● **What to work on**
Out of the records below, copy all lines in which the word "Should" occurs.
[[ Entries shown, beginning ]]
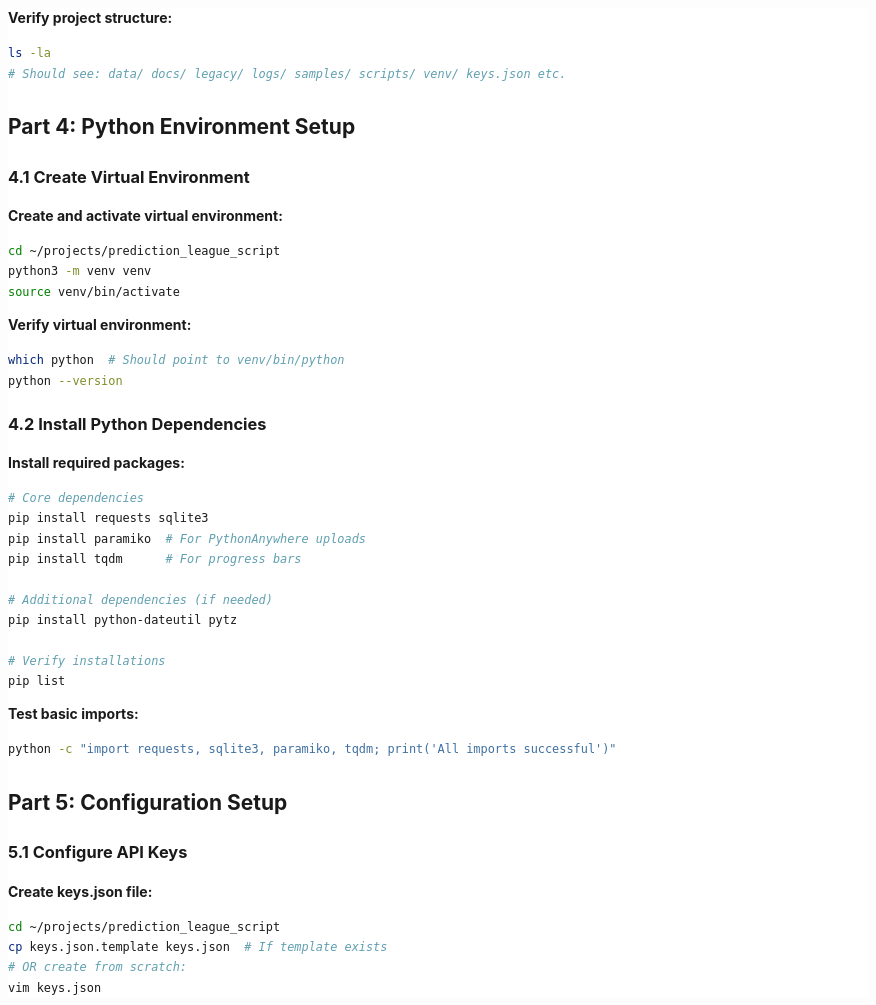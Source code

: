 **Verify project structure:**
```bash
ls -la
# Should see: data/ docs/ legacy/ logs/ samples/ scripts/ venv/ keys.json etc.
```

## Part 4: Python Environment Setup

### 4.1 Create Virtual Environment

**Create and activate virtual environment:**
```bash
cd ~/projects/prediction_league_script
python3 -m venv venv
source venv/bin/activate
```

**Verify virtual environment:**
```bash
which python  # Should point to venv/bin/python
python --version
```

### 4.2 Install Python Dependencies

**Install required packages:**
```bash
# Core dependencies
pip install requests sqlite3
pip install paramiko  # For PythonAnywhere uploads
pip install tqdm      # For progress bars

# Additional dependencies (if needed)
pip install python-dateutil pytz

# Verify installations
pip list
```

**Test basic imports:**
```bash
python -c "import requests, sqlite3, paramiko, tqdm; print('All imports successful')"
```

## Part 5: Configuration Setup

### 5.1 Configure API Keys

**Create keys.json file:**
```bash
cd ~/projects/prediction_league_script
cp keys.json.template keys.json  # If template exists
# OR create from scratch:
vim keys.json
```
[[ Entries shown, end ]]
● **Exercise response**
# Should see: data/ docs/ legacy/ logs/ samples/ scripts/ venv/ keys.json etc.
which python  # Should point to venv/bin/python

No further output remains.